Give back an exact copy of the lines in the records below, from the line that has "so they are" through the line that has "It seems to be", and nothing besides.

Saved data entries
=== Section Start ===

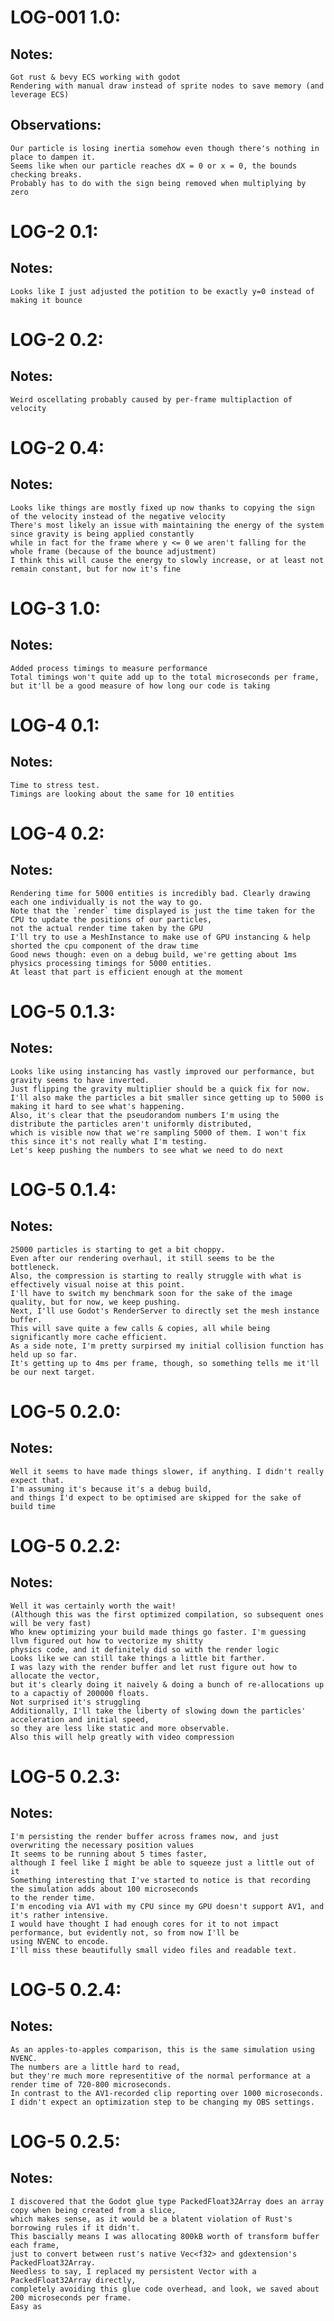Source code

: # LOG-001 1.0:
## Notes:
    Got rust & bevy ECS working with godot
    Rendering with manual draw instead of sprite nodes to save memory (and leverage ECS)

## Observations:
    Our particle is losing inertia somehow even though there's nothing in place to dampen it.
    Seems like when our particle reaches dX = 0 or x = 0, the bounds checking breaks.
    Probably has to do with the sign being removed when multiplying by zero

# LOG-2 0.1:
## Notes:
    Looks like I just adjusted the potition to be exactly y=0 instead of making it bounce

# LOG-2 0.2:
## Notes:
    Weird oscellating probably caused by per-frame multiplaction of velocity

# LOG-2 0.4:
## Notes:
    Looks like things are mostly fixed up now thanks to copying the sign of the velocity instead of the negative velocity
    There's most likely an issue with maintaining the energy of the system since gravity is being applied constantly
    while in fact for the frame where y <= 0 we aren't falling for the whole frame (because of the bounce adjustment)
    I think this will cause the energy to slowly increase, or at least not remain constant, but for now it's fine

# LOG-3 1.0:
## Notes:
    Added process timings to measure performance
    Total timings won't quite add up to the total microseconds per frame, but it'll be a good measure of how long our code is taking

# LOG-4 0.1:
## Notes:
    Time to stress test.
    Timings are looking about the same for 10 entities

# LOG-4 0.2:
## Notes:
    Rendering time for 5000 entities is incredibly bad. Clearly drawing each one individually is not the way to go.
    Note that the `render` time displayed is just the time taken for the CPU to update the positions of our particles,
    not the actual render time taken by the GPU
    I'll try to use a MeshInstance to make use of GPU instancing & help shorted the cpu component of the draw time
    Good news though: even on a debug build, we're getting about 1ms physics processing timings for 5000 entities.
    At least that part is efficient enough at the moment

# LOG-5 0.1.3:
## Notes:
    Looks like using instancing has vastly improved our performance, but gravity seems to have inverted.
    Just flipping the gravity multiplier should be a quick fix for now.
    I'll also make the particles a bit smaller since getting up to 5000 is making it hard to see what's happening.
    Also, it's clear that the pseudorandom numbers I'm using the distribute the particles aren't uniformly distributed,
    which is visible now that we're sampling 5000 of them. I won't fix this since it's not really what I'm testing.
    Let's keep pushing the numbers to see what we need to do next

# LOG-5 0.1.4:
## Notes:
    25000 particles is starting to get a bit choppy.
    Even after our rendering overhaul, it still seems to be the bottleneck.
    Also, the compression is starting to really struggle with what is effectively visual noise at this point.
    I'll have to switch my benchmark soon for the sake of the image quality, but for now, we keep pushing.
    Next, I'll use Godot's RenderServer to directly set the mesh instance buffer.
    This will save quite a few calls & copies, all while being significantly more cache efficient.
    As a side note, I'm pretty surpirsed my initial collision function has held up so far.
    It's getting up to 4ms per frame, though, so something tells me it'll be our next target.

# LOG-5 0.2.0:
## Notes:
    Well it seems to have made things slower, if anything. I didn't really expect that.
    I'm assuming it's because it's a debug build,
    and things I'd expect to be optimised are skipped for the sake of build time

# LOG-5 0.2.2:
## Notes:
    Well it was certainly worth the wait!
    (Although this was the first optimized compilation, so subsequent ones will be very fast)
    Who knew optimizing your build made things go faster. I'm guessing llvm figured out how to vectorize my shitty
    physics code, and it definitely did so with the render logic
    Looks like we can still take things a little bit farther.
    I was lazy with the render buffer and let rust figure out how to allocate the vector,
    but it's clearly doing it naively & doing a bunch of re-allocations up to a capactiy of 200000 floats.
    Not surprised it's struggling
    Additionally, I'll take the liberty of slowing down the particles' acceleration and initial speed,
    so they are less like static and more observable.
    Also this will help greatly with video compression
    

# LOG-5 0.2.3:
## Notes:
    I'm persisting the render buffer across frames now, and just overwriting the necessary position values
    It seems to be running about 5 times faster,
    although I feel like I might be able to squeeze just a little out of it
    Something interesting that I've started to notice is that recording the simulation adds about 100 microseconds
    to the render time.
    I'm encoding via AV1 with my CPU since my GPU doesn't support AV1, and it's rather intensive.
    I would have thought I had enough cores for it to not impact performance, but evidently not, so from now I'll be
    using NVENC to encode.
    I'll miss these beautifully small video files and readable text.

# LOG-5 0.2.4:
## Notes:
    As an apples-to-apples comparison, this is the same simulation using NVENC.
    The numbers are a little hard to read,
    but they're much more representitive of the normal performance at a render time of 720-800 microseconds.
    In contrast to the AV1-recorded clip reporting over 1000 microseconds.
    I didn't expect an optimization step to be changing my OBS settings.

# LOG-5 0.2.5:
## Notes:
    I discovered that the Godot glue type PackedFloat32Array does an array copy when being created from a slice,
    which makes sense, as it would be a blatent violation of Rust's borrowing rules if it didn't.
    This bascially means I was allocating 800kB worth of transform buffer each frame,
    just to convert between rust's native Vec<f32> and gdextension's PackedFloat32Array.
    Needless to say, I replaced my persistent Vector with a PackedFloat32Array directly,
    completely avoiding this glue code overhead, and look, we saved about 200 microseconds per frame.
    Easy as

=== Section End ===

▶ Result of the task:
    so they are less like static and more observable.
    Also this will help greatly with video compression
    

# LOG-5 0.2.3:
## Notes:
    I'm persisting the render buffer across frames now, and just overwriting the necessary position values
    It seems to be running about 5 times faster,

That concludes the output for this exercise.